Essie Cosmetics, Ltd. v. Dae Do Intern., Ltd.

Decision Date24 December 1992
Docket NumberNo. CV 92-5126 (JBW).,CV 92-5126 (JBW).
Citation808 F. Supp. 952
PartiesESSIE COSMETICS, LTD., Plaintiff, v. DAE DO INTERNATIONAL, LTD., JMRS, Inc. and New High Glass, Inc., Defendants.
CourtU.S. District Court — Eastern District of New York

COPYRIGHT MATERIAL OMITTED

Darrell L. Olson, Knobbe, Martens, Olson & Bear, Newport Beach, CA, for plaintiff.

Stanley R. Goodman, Goodman & Saperstein, Garden City, NY, for defendants.

MEMORANDUM AND ORDER

WEINSTEIN, District Judge:

Plaintiff sells nail polish to the salon trade in a bottle and cap distinctive for their simplicity. Defendant is about to enter this market using a practically identical container. A motion for a preliminary injunction must be granted.

I. FACTS

Fingernails are big business. Even a casual stroller on the streets of New York City will notice the recent proliferation of nail salons. Professional nail care in Metropolitan New York has become a Korean specialty. Susan Edmiston, Self-selected for Success; 1986 Year of the Woman Immigrant, Working Woman, July, 1986, at 53. The entrepreneurial spirit of this immigrant group is reflected in estimates that from 450 to 600 nail salons are owned by Koreans in the five boroughs. See Alair A. Townsend, The Old American Dream With a Special Korean Polish, Crain's N.Y.Bus., Apr. 17, 1989, at 11. Their quick, inexpensive approach to manicures has "brought manicures to the masses," attracting customers that might not go to expensive salons. Pat Widder, Koreans Nail Down Share of New York's Manicures, Chic.Trib., Aug. 21, 1989, at Cl. In the United States, there are estimated to be more than 200,000 nail salons.
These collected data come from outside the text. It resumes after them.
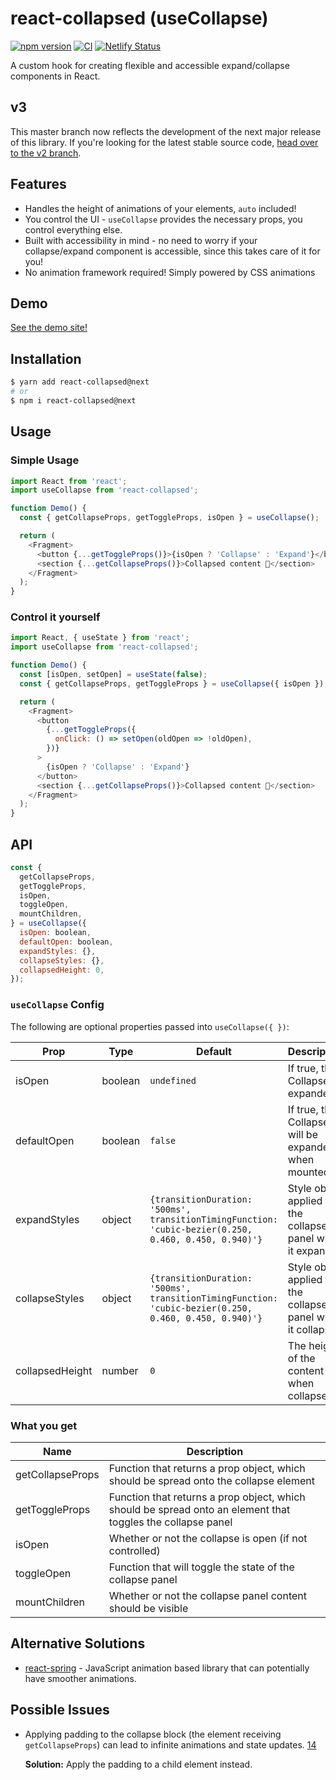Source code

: # react-collapsed (useCollapse)

[![npm version](http://img.shields.io/npm/v/react-collapsed.svg?style=flat)](https://npmjs.org/package/react-collapsed "View this project on npm")
[![CI](https://github.com/roginfarrer/react-collapsed/workflows/CI/badge.svg)](https://github.com/roginfarrer/react-collapsed/actions?query=workflow%3ACI+branch%3Amaster)
[![Netlify Status](https://api.netlify.com/api/v1/badges/4d285ffc-aa4f-4d32-8549-eb58e00dd2d1/deploy-status)](https://app.netlify.com/sites/react-collapsed-next/deploys)

A custom hook for creating flexible and accessible expand/collapse components in React.

## v3

This master branch now reflects the development of the next major release of this library. If you're looking for the latest stable source code, [head over to the v2 branch](https://github.com/roginfarrer/react-collapsed/tree/v2).

## Features

- Handles the height of animations of your elements, `auto` included!
- You control the UI - `useCollapse` provides the necessary props, you control everything else.
- Built with accessibility in mind - no need to worry if your collapse/expand component is accessible, since this takes care of it for you!
- No animation framework required! Simply powered by CSS animations

## Demo

[See the demo site!](https://react-collapsed.netlify.com/)

## Installation

```bash
$ yarn add react-collapsed@next
# or
$ npm i react-collapsed@next
```

## Usage

### Simple Usage

```js
import React from 'react';
import useCollapse from 'react-collapsed';

function Demo() {
  const { getCollapseProps, getToggleProps, isOpen } = useCollapse();

  return (
    <Fragment>
      <button {...getToggleProps()}>{isOpen ? 'Collapse' : 'Expand'}</button>
      <section {...getCollapseProps()}>Collapsed content 🙈</section>
    </Fragment>
  );
}
```

### Control it yourself

```js
import React, { useState } from 'react';
import useCollapse from 'react-collapsed';

function Demo() {
  const [isOpen, setOpen] = useState(false);
  const { getCollapseProps, getToggleProps } = useCollapse({ isOpen });

  return (
    <Fragment>
      <button
        {...getToggleProps({
          onClick: () => setOpen(oldOpen => !oldOpen),
        })}
      >
        {isOpen ? 'Collapse' : 'Expand'}
      </button>
      <section {...getCollapseProps()}>Collapsed content 🙈</section>
    </Fragment>
  );
}
```

## API

```js
const {
  getCollapseProps,
  getToggleProps,
  isOpen,
  toggleOpen,
  mountChildren,
} = useCollapse({
  isOpen: boolean,
  defaultOpen: boolean,
  expandStyles: {},
  collapseStyles: {},
  collapsedHeight: 0,
});
```

### `useCollapse` Config

The following are optional properties passed into `useCollapse({ })`:

| Prop            | Type    | Default                                                                                               | Description                                                  |
| --------------- | ------- | ----------------------------------------------------------------------------------------------------- | ------------------------------------------------------------ |
| isOpen          | boolean | `undefined`                                                                                           | If true, the Collapse is expanded                            |
| defaultOpen     | boolean | `false`                                                                                               | If true, the Collapse will be expanded when mounted          |
| expandStyles    | object  | `{transitionDuration: '500ms', transitionTimingFunction: 'cubic-bezier(0.250, 0.460, 0.450, 0.940)'}` | Style object applied to the collapse panel when it expands   |
| collapseStyles  | object  | `{transitionDuration: '500ms', transitionTimingFunction: 'cubic-bezier(0.250, 0.460, 0.450, 0.940)'}` | Style object applied to the collapse panel when it collapses |
| collapsedHeight | number  | `0`                                                                                                   | The height of the content when collapsed                     |

### What you get

| Name             | Description                                                                                                 |
| ---------------- | ----------------------------------------------------------------------------------------------------------- |
| getCollapseProps | Function that returns a prop object, which should be spread onto the collapse element                       |
| getToggleProps   | Function that returns a prop object, which should be spread onto an element that toggles the collapse panel |
| isOpen           | Whether or not the collapse is open (if not controlled)                                                     |
| toggleOpen       | Function that will toggle the state of the collapse panel                                                   |
| mountChildren    | Whether or not the collapse panel content should be visible                                                 |

## Alternative Solutions

- [react-spring](https://www.react-spring.io/) - JavaScript animation based library that can potentially have smoother animations.

## Possible Issues

- Applying padding to the collapse block (the element receiving `getCollapseProps`) can lead to infinite animations and state updates. [14](https://github.com/roginfarrer/react-collapsed/issues/14)

  **Solution:** Apply the padding to a child element instead.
Gamble Pays Off for Nail-Care Catalogue King, Crain's Detroit Bus., Jul. 20, 1992, at Sec. 1, p. 23.

At the hearing on the motion for a preliminary injunction it was estimated that millions of adult women in the New York Metropolitan area spend as much as $500 a year on their nails. Sales of nail polish run well into the billions. Id. One recent report of the cosmetic industry reveals that the popularity of nail salons has caused a dramatic decline in retail purchases of nail care products. Drug and Cosmetic Industry, June 1992, at 24.

Plaintiff, Esther Weingarten ("Essie"), has taken advantage of this boom in nail care. Since 1987, she has been selling nail polish in a square clear glass bottle with a simple cylindrical white cap to nail salons and to beauty supply houses who in turn sell to nail salons. She currently offers one hundred and forty-seven colors with such catchy names as "Bit a Sweet Mauve" and "Hot Fudge Sundae." Her bottle has no identifying label, only a small circular sticker on the underside indicating the color and the trade name "Essie Cosmetics." Adherence to the dictum of celebrated architect Mies van der Rohe that "less is more," has led her to commercial success. Since she designed the bottle and cap, over twenty million bottles of the polish have been sold, with sales totaling approximately $20 million through the end of 1992. She estimates, without contradiction, that she has captured between forty and sixty percent of the national nail salon market. Employing the slogan, "For the salon whose own name is enough," plaintiff also sells her bottle for private labeling to salons and retail outlets. Such sales constitute about 10% of her business.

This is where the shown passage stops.